British producer Lew Form agreed to finance two films for Blake Edwards every bit role of a bargain to get Edwards' wife, Julie Andrews, to appear in a Tv special for him. The kickoff motion-picture show was The Tamarind Seed. Edwards wanted to brand a projection set in Canada called Rachel and the Stranger, but Class disliked the idea and offered to buy Edwards out of the 2nd commitment. Edwards wanted to make a second movie, however; in order to help restore his tainted reputation in Hollywood. Course said he then suggested making a new Pinkish Panther moving picture and Edwards agreed, if Sellers would also concur to do it.
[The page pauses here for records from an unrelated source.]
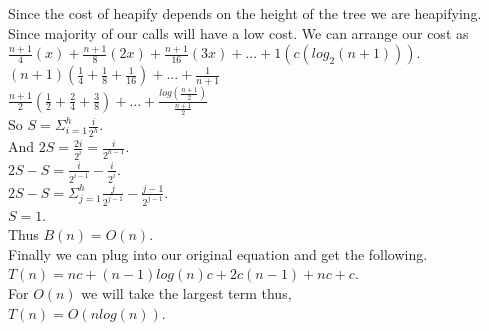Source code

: \documentclass{article}
\begin{document}
Since the cost of heapify depends on the height of the tree we are heapifying. Since majority 
of our calls will have a low cost. We can arrange our cost as\\
$\frac{n + 1}{4}(x) + \frac{n + 1}{8}(2x) + \frac{n + 1}{16}(3x) + ... + 1(c (log_{2}(n + 1)))$.\\
$(n + 1)(\frac{1}{4} + \frac{1}{8} + \frac{1}{16}) + ... + \frac{1}{n + 1}$\\
$\frac{n + 1}{2}(\frac{1}{2} + \frac{2}{4} + \frac{3}{8}) + ... + \frac{log(\frac{n + 1}{2})}{\frac{n + 1}{2}}$\\
So $S = \Sigma_{i = 1}^{h} \frac{i}{2^{h}}$.\\
And $2S = \frac{2i}{2^{i}} = \frac{i}{2^{h - 1}}$.\\
$2S - S = \frac{i}{2^{i - 1}} - \frac{i}{2^{i}}$.\\
$2S - S = \Sigma_{j = 1}^{h} \frac{j}{2^{j - 1}} - \frac{j - 1}{2^{j - 1}}$.\\
$S = 1$.\\
Thus $B(n) = O(n)$.\\

Finally we can plug into our original equation and get the following.\\
$T(n) = nc + (n-1)log(n)c + 2c(n - 1) + nc + c$.\\
For $O(n)$ we will take the largest term thus,\\
$T(n) = O(nlog(n))$.\\
\end{document}
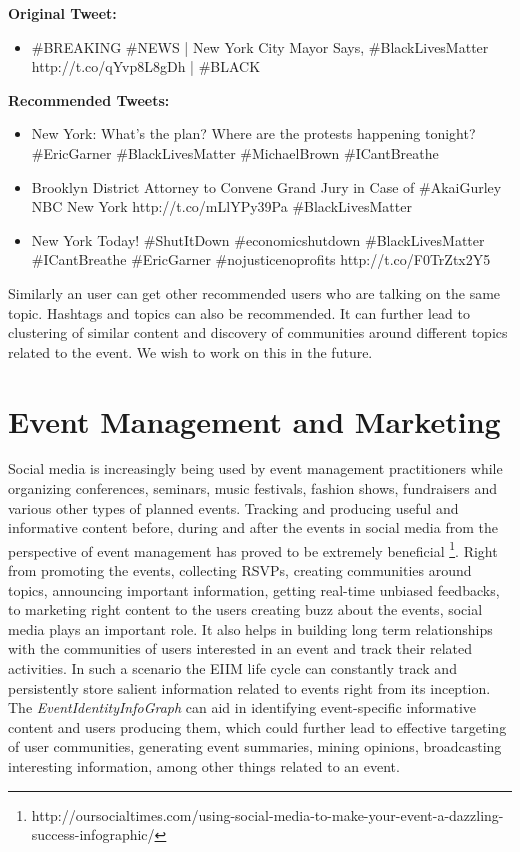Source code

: \textbf{Original Tweet:}

\begin{itemize}
\item \#BREAKING \#NEWS | New York City Mayor Says, \#BlackLivesMatter \\ http://t.co/qYvp8L8gDh | \#BLACK  
\end{itemize}

\textbf{Recommended Tweets:}

\begin{itemize}

\item New York: What's the plan? Where are the protests happening tonight? \#EricGarner \#BlackLivesMatter \#MichaelBrown \#ICantBreathe

\item Brooklyn District Attorney to Convene Grand Jury in Case of \#AkaiGurley NBC New York http://t.co/mLlYPy39Pa \#BlackLivesMatter

\item New York Today! \#ShutItDown \#economicshutdown \#BlackLivesMatter \#ICantBreathe \#EricGarner \#nojusticenoprofits http://t.co/F0TrZtx2Y5

\end{itemize}

Similarly an user can get other recommended users who are talking on the same topic. Hashtags and topics can also be recommended. It can further lead to clustering of similar content and discovery of communities around different topics related to the event. We wish to work on this in the future.



\section{Event Management and Marketing}
Social media is increasingly being used  by event management practitioners while organizing conferences, seminars, music festivals, fashion shows, fundraisers and various other types of planned events. Tracking and producing useful and informative content before, during and after the events in social media from the perspective of event management has proved to be extremely beneficial \footnote{http://oursocialtimes.com/using-social-media-to-make-your-event-a-dazzling-success-infographic/}. Right from promoting the events, collecting RSVPs, creating communities around topics, announcing important information, getting real-time unbiased feedbacks, to marketing right content to the users creating buzz about the events, social media plays an important role. It also helps in building long term relationships with the communities of users interested in an event and track their related activities. In such a scenario the EIIM life cycle can constantly track and persistently store salient information related to events right from its inception. The \textit{EventIdentityInfoGraph} can aid in identifying event-specific informative content and users producing them, which could further lead to effective targeting of user communities, generating event summaries, mining opinions, broadcasting interesting information, among other things related to an event.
Grade managed to talk Sellers into it and the project was on.[3] UA agreed to give The Render of the Pinkish Panther to Form in exchange for globe distribution and a share of the profits;[ii] thereafter, Form'southward visitor would permanently own worldwide rights to the film.[four] Grade said that Eric Pleskow of United Artists was offered the chance to come into the pic as a partner only declined, thinking the moving-picture show would be a financial failure; he only wanted UA to distribute.[three]
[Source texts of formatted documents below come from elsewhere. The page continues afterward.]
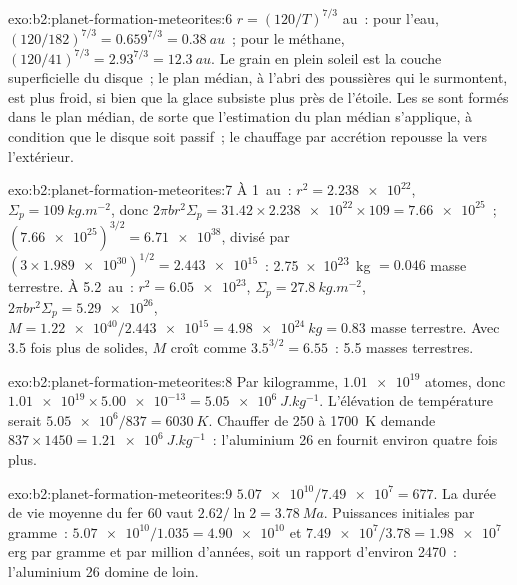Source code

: \begin{solution}{exo:b2:planet-formation-meteorites:6}
$r = (120/T)^{7/3}$ au~: pour l'eau, $(120/182)^{7/3} = 0.659^{7/3} =
\qty{0.38}{au}$~; pour le méthane, $(120/41)^{7/3} = 2.93^{7/3} = \qty{12.3}{au}$.
Le grain en plein soleil est la couche superficielle du disque~; le plan médian, à l'abri des poussières qui le
surmontent, est plus froid, si bien que la glace subsiste plus près de l'étoile. Les  se sont formés dans le
plan médian, de sorte que l'estimation du plan médian s'applique, à condition que le disque soit passif~; le chauffage par
accrétion repousse la  vers l'extérieur.
\end{solution}

\begin{solution}{exo:b2:planet-formation-meteorites:7}
À \qty{1}{au}~: $r^2 = \num{2.238e22}$, $\Sigma_p = \qty{109}{kg.m^{-2}}$, donc
$2\pi b r^2\Sigma_p = 31.42\times\num{2.238e22}\times109 = \num{7.66e25}$~;
$(\num{7.66e25})^{3/2} = \num{6.71e38}$, divisé par
$(3\times\num{1.989e30})^{1/2} = \num{2.443e15}$~: \qty{2.75e23}{kg} $= 0.046$ masse
terrestre. À \qty{5.2}{au}~: $r^2 = \num{6.05e23}$,
$\Sigma_p = \qty{27.8}{kg.m^{-2}}$, $2\pi b r^2\Sigma_p = \num{5.29e26}$,
$M = \num{1.22e40}/\num{2.443e15} = \qty{4.98e24}{kg} = 0.83$ masse terrestre. Avec
\num{3.5} fois plus de solides, $M$ croît comme $3.5^{3/2} = 6.55$~: 5.5 masses
terrestres.
\end{solution}

\begin{solution}{exo:b2:planet-formation-meteorites:8}
Par kilogramme, $\num{1.01e19}$ atomes, donc
$\num{1.01e19}\times\num{5.00e-13} = \qty{5.05e6}{J.kg^{-1}}$. L'élévation de
température serait $\num{5.05e6}/837 = \qty{6030}{K}$. Chauffer de \num{250} à
\qty{1700}{K} demande $837\times1450 = \qty{1.21e6}{J.kg^{-1}}$~: l'aluminium 26 en
fournit environ quatre fois plus.
\end{solution}

\begin{solution}{exo:b2:planet-formation-meteorites:9}
$\num{5.07e10}/\num{7.49e7} = 677$. La durée de vie moyenne du fer 60 vaut
$2.62/\ln2 = \qty{3.78}{Ma}$. Puissances initiales par gramme~:
$\num{5.07e10}/1.035 = \num{4.90e10}$ et $\num{7.49e7}/3.78 = \num{1.98e7}$ erg par gramme et par
million d'années, soit un rapport d'environ \num{2470}~: l'aluminium 26 domine de loin.
\end{solution}

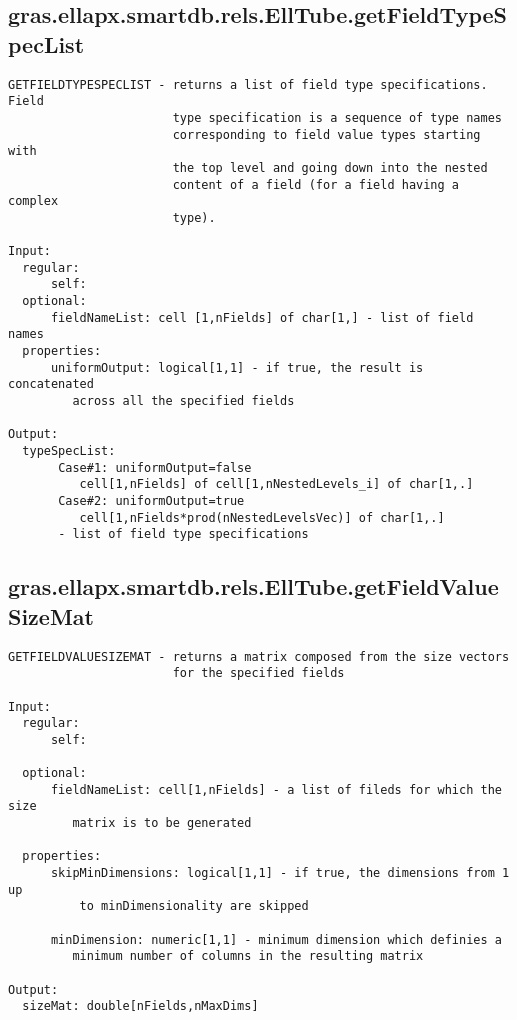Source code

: \subsection{\texorpdfstring{gras.ellapx.smartdb.rels.EllTube.getFieldTypeSpecList}{getFieldTypeSpecList}}\label{method:gras.ellapx.smartdb.rels.EllTube.getFieldTypeSpecList}
\begin{verbatim}
GETFIELDTYPESPECLIST - returns a list of field type specifications. Field
                       type specification is a sequence of type names
                       corresponding to field value types starting with
                       the top level and going down into the nested
                       content of a field (for a field having a complex
                       type).

Input:
  regular:
      self:
  optional:
      fieldNameList: cell [1,nFields] of char[1,] - list of field names
  properties:
      uniformOutput: logical[1,1] - if true, the result is concatenated
         across all the specified fields

Output:
  typeSpecList:
       Case#1: uniformOutput=false
          cell[1,nFields] of cell[1,nNestedLevels_i] of char[1,.]
       Case#2: uniformOutput=true
          cell[1,nFields*prod(nNestedLevelsVec)] of char[1,.]
       - list of field type specifications
\end{verbatim}
\subsection{\texorpdfstring{gras.ellapx.smartdb.rels.EllTube.getFieldValueSizeMat}{getFieldValueSizeMat}}\label{method:gras.ellapx.smartdb.rels.EllTube.getFieldValueSizeMat}
\begin{verbatim}
GETFIELDVALUESIZEMAT - returns a matrix composed from the size vectors
                       for the specified fields

Input:
  regular:
      self:

  optional:
      fieldNameList: cell[1,nFields] - a list of fileds for which the size
         matrix is to be generated

  properties:
      skipMinDimensions: logical[1,1] - if true, the dimensions from 1 up
          to minDimensionality are skipped

      minDimension: numeric[1,1] - minimum dimension which definies a
         minimum number of columns in the resulting matrix

Output:
  sizeMat: double[nFields,nMaxDims]
\end{verbatim}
Richard Williams, afterwards the animation director on Who Framed Roger Rabbit, did the animated open and endmost titles for this moving picture and The Pink Panther Strikes Once again, due to DePatie–Freleng'south work on the Pink Panther shorts and other drawing projects for TV and film. Williams got help animative this from ii noted animators, Ken Harris and Art Babbitt.

Carol Cleveland, best known for her regular appearances on Monty Python's Flying Circus, has a small-scale function as a swimming puddle diver.

A soundtrack album, featuring Henry Mancini'due south score for the motion picture, was released by RCA Records.[5] A novelization, written by the pic's co-writer, Frank Waldman, was tardily published past Ballantine Books in March 1977 (ISBN 0345251237).[ citation needed ]

Reception [edit]

Critical reception [edit]

In The New York Times, Vincent Canby gave the pic a positive review, writing, "Clouseau is the very special slapstick triumph of Mr. Sellers and Mr. Edwards."[vi] Variety called it "another very funny picture about the eternal gumshoe bungler, Inspector Clouseau. 'The Return of the Pink Panther' is in many ways a time capsule film, full of vivid sight gags and comedic innocence."[7] Factor Siskel of the Chicago Tribune gave the motion-picture show 2 stars out of 4, finding Sellers' first scene funny just for the remainder of the movie, "we not only know when each and every joke is coming; nosotros know exactly what that joke volition be."[eight] Charles Champlin of the Los Angeles Times wrote that the film was "I recollect, not upwards to what went before. Its calculations show and the inspector is somehow besides entirely the buffoon, defective a redeeming pathos I seem to remember from the earlier outings. Just in its vigorous and bulls-center way 'The Return of the Pink Panther' is a cheerful escape from all the things that ail us."[9] Gary Arnold of The Washington Post chosen it "a frequently hilarious and by and large satisfying return to comic form on the part of Peter Sellers, recreating the role of the hapless but dogged French sleuth."[10] Penelope Gilliatt of The New Yorker wrote that Sellers was "working here at his best."[11]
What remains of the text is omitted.